**PROBLEM REQUIREMENTS:**
Extract the records in full, leaving every picture out.

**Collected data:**
--------------------
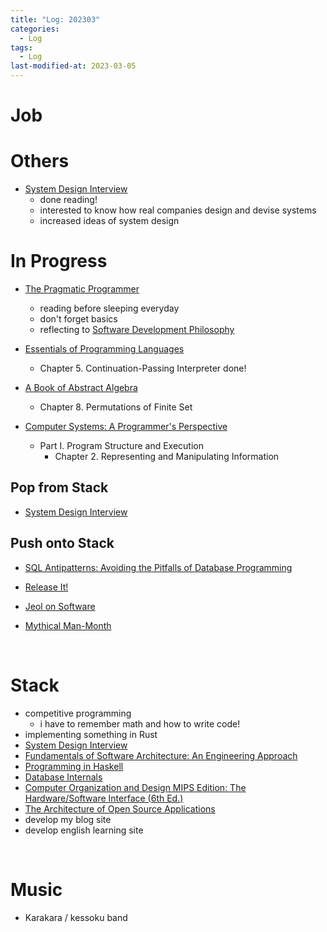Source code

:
 ```yaml
---
title: "Log: 202303"
categories:
  - Log
tags:
  - Log
last-modified-at: 2023-03-05
---
```


# Job


# Others


- [System Design Interview](https://www.amazon.co.jp/-/en/Alex-Xu-ebook/dp/B08B3FWYBX)
  - done reading!
  - interested to know how real companies design and devise systems
  - increased ideas of system design

# In Progress

- [The Pragmatic Programmer](https://pragprog.com/titles/tpp20/the-pragmatic-programmer-20th-anniversary-edition/)
  - reading before sleeping everyday
  - don't forget basics
  - reflecting to [Software Development Philosophy]({{site.url}}{{site.baseurl}}/software-development/Software_Development_Philosophy)


- [Essentials of Programming Languages](https://eopl3.com/)
  - Chapter 5. Continuation-Passing Interpreter done!

- [A Book of Abstract Algebra](https://www.amazon.co.jp/-/en/Charles-C-Pinter-ebook/dp/B00VDGA1JA)
  - Chapter 8. Permutations of Finite Set


- [Computer Systems: A Programmer's Perspective](https://www.amazon.co.jp/-/en/Randal-Bryant-ebook/dp/B09HPD9QBW/)  
  - Part I. Program Structure and Execution
    - Chapter 2. Representing and Manipulating Information

## Pop from Stack

- [System Design Interview](https://www.amazon.co.jp/-/en/Alex-Xu-ebook/dp/B08B3FWYBX)

## Push onto Stack

- [SQL Antipatterns: Avoiding the Pitfalls of Database Programming](https://www.amazon.co.jp/-/en/Bill-Karwin-ebook/dp/B00A376BB2)  

- [Release It!](https://www.amazon.co.jp/-/en/Michael-T-Nygard/dp/1680502395)  

- [Jeol on Software](https://www.amazon.co.jp/-/en/Avram-Joel-Spolsky/dp/1590593898/)

- [Mythical Man-Month](https://www.amazon.co.jp/-/en/Frederick-P-Brooks-Jr-ebook/dp/B00B8USS14)

<br>


# Stack

- competitive programming
  - i have to remember math and how to write code!
- implementing something in Rust
- [System Design Interview](https://www.amazon.co.jp/-/en/Alex-Xu-ebook/dp/B08B3FWYBX)
- [Fundamentals of Software Architecture: An Engineering Approach](https://www.amazon.co.jp/-/en/Mark-Richards-ebook/dp/B0849MPK73)
- [Programming in Haskell](https://www.amazon.co.jp/-/en/Graham-Hutton-ebook/dp/B01JGMEA3U)
- [Database Internals](https://www.amazon.co.jp/-/en/Alex-Petrov-ebook/dp/B07XW76VHZ)
- [Computer Organization and Design MIPS Edition: The Hardware/Software Interface (6th Ed.)](https://www.amazon.co.jp/-/en/David-Patterson-ebook/dp/B08QRX7412)
- [The Architecture of Open Source Applications](http://www.aosabook.org/en/index.html)
- develop my blog site
- develop english learning site

<br>

# Music

- Karakara / kessoku band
--------------------
**OUTPUT FOR THIS EXERCISE:**
Source code

:
 ```yaml
---
title: "Log: 202303"
categories:
  - Log
tags:
  - Log
last-modified-at: 2023-03-05
---
```


# Job


# Others


- [System Design Interview](https://www.amazon.co.jp/-/en/Alex-Xu-ebook/dp/B08B3FWYBX)
  - done reading!
  - interested to know how real companies design and devise systems
  - increased ideas of system design

# In Progress

- [The Pragmatic Programmer](https://pragprog.com/titles/tpp20/the-pragmatic-programmer-20th-anniversary-edition/)
  - reading before sleeping everyday
  - don't forget basics
  - reflecting to [Software Development Philosophy]({{site.url}}{{site.baseurl}}/software-development/Software_Development_Philosophy)


- [Essentials of Programming Languages](https://eopl3.com/)
  - Chapter 5. Continuation-Passing Interpreter done!

- [A Book of Abstract Algebra](https://www.amazon.co.jp/-/en/Charles-C-Pinter-ebook/dp/B00VDGA1JA)
  - Chapter 8. Permutations of Finite Set


- [Computer Systems: A Programmer's Perspective](https://www.amazon.co.jp/-/en/Randal-Bryant-ebook/dp/B09HPD9QBW/)  
  - Part I. Program Structure and Execution
    - Chapter 2. Representing and Manipulating Information

## Pop from Stack

- [System Design Interview](https://www.amazon.co.jp/-/en/Alex-Xu-ebook/dp/B08B3FWYBX)

## Push onto Stack

- [SQL Antipatterns: Avoiding the Pitfalls of Database Programming](https://www.amazon.co.jp/-/en/Bill-Karwin-ebook/dp/B00A376BB2)  

- [Release It!](https://www.amazon.co.jp/-/en/Michael-T-Nygard/dp/1680502395)  

- [Jeol on Software](https://www.amazon.co.jp/-/en/Avram-Joel-Spolsky/dp/1590593898/)

- [Mythical Man-Month](https://www.amazon.co.jp/-/en/Frederick-P-Brooks-Jr-ebook/dp/B00B8USS14)

<br>


# Stack

- competitive programming
  - i have to remember math and how to write code!
- implementing something in Rust
- [System Design Interview](https://www.amazon.co.jp/-/en/Alex-Xu-ebook/dp/B08B3FWYBX)
- [Fundamentals of Software Architecture: An Engineering Approach](https://www.amazon.co.jp/-/en/Mark-Richards-ebook/dp/B0849MPK73)
- [Programming in Haskell](https://www.amazon.co.jp/-/en/Graham-Hutton-ebook/dp/B01JGMEA3U)
- [Database Internals](https://www.amazon.co.jp/-/en/Alex-Petrov-ebook/dp/B07XW76VHZ)
- [Computer Organization and Design MIPS Edition: The Hardware/Software Interface (6th Ed.)](https://www.amazon.co.jp/-/en/David-Patterson-ebook/dp/B08QRX7412)
- [The Architecture of Open Source Applications](http://www.aosabook.org/en/index.html)
- develop my blog site
- develop english learning site

<br>

# Music

- Karakara / kessoku band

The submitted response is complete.